Inner World of Yoga – Day 19
by OMTimes Team
When you are in easy and full breath, bring the fingers of the right hand to the nostrils. You will alternately be placing the thumb on the right nostril and the ring finger on the left.
Instructions for One Full Round of Simple Nadi Shodhana.
- Close off the left nostril completely with the ring finger, trying not to push the nose out of alignment, and breathe in through the right nostril.
- Once inhalation is full, close off the right nostril with the right thumb, and open the left to exhale through the left nostril.
- When exhalation is complete, leave the left nostril open and breathe in through the left.
- When inhalation is complete, close off the left nostril with ring finger, open the right nostril and exhale through the right.
This is one full round.
Begin again with step 1. by inhaling through the right nostril again and so on…
See Also
TIPS and ESSENTIALS
- Keep the spine long but not rigid, and the limbs and face relaxed, just as in Breath Awareness.
- Remember you want to alternately completely close the inactive nostril, without pushing the nose side to side. Try to keep the nose in its natural alignment.
- In this simple Nadi Shodhana practice the breath is easy and full. It is a continuation of the ease of Breath Awareness.
- If you begin to feel the breath is forced or pushing, feel pressure or you begin to feel short of breathSTOP, and go back gently to breath awareness. You can begin Nadi Shodhana again only once your breath has resumed being relaxed, easy and full. Never rush the practice.
- When you are relaxed in the breath, just as in Breath Awareness, you will begin to find the lengthening “spaces of no breath” between inhale/exhale, and exhale/inhale. When that happens, you may find yourself naturally closing off both nostrils for a second or so.
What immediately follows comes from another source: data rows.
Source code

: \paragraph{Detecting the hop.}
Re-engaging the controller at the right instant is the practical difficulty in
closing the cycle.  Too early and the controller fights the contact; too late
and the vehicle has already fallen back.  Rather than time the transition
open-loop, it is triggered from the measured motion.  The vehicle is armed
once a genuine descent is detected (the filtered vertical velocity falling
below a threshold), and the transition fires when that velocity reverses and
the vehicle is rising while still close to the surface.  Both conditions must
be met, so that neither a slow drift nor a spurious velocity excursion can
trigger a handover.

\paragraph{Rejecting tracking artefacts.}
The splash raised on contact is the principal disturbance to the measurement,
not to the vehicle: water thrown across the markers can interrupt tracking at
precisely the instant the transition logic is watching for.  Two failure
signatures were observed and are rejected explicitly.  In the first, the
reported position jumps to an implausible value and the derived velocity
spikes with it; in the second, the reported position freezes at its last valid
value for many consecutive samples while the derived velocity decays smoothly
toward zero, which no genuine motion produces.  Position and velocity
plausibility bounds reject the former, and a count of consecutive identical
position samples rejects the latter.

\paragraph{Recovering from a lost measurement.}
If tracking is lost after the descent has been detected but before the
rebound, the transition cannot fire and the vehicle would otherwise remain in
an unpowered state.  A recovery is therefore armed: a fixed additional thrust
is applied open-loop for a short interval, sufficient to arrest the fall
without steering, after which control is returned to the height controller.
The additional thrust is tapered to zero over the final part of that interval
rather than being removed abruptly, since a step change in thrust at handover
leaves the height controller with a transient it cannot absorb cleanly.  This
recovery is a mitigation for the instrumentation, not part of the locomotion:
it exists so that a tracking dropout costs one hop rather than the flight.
This is a natural progression of the practice.
- Another natural progression of the practice is incorporating the 1:2 ratio of inhalation to exhalation. Just remember if the practice feels forced, you feel pressure in the head any other part of your body, or you feel out of breath, you must stop the practice, and go back to Breath Awareness, returning for another try only when breath is soft, easy and full once more.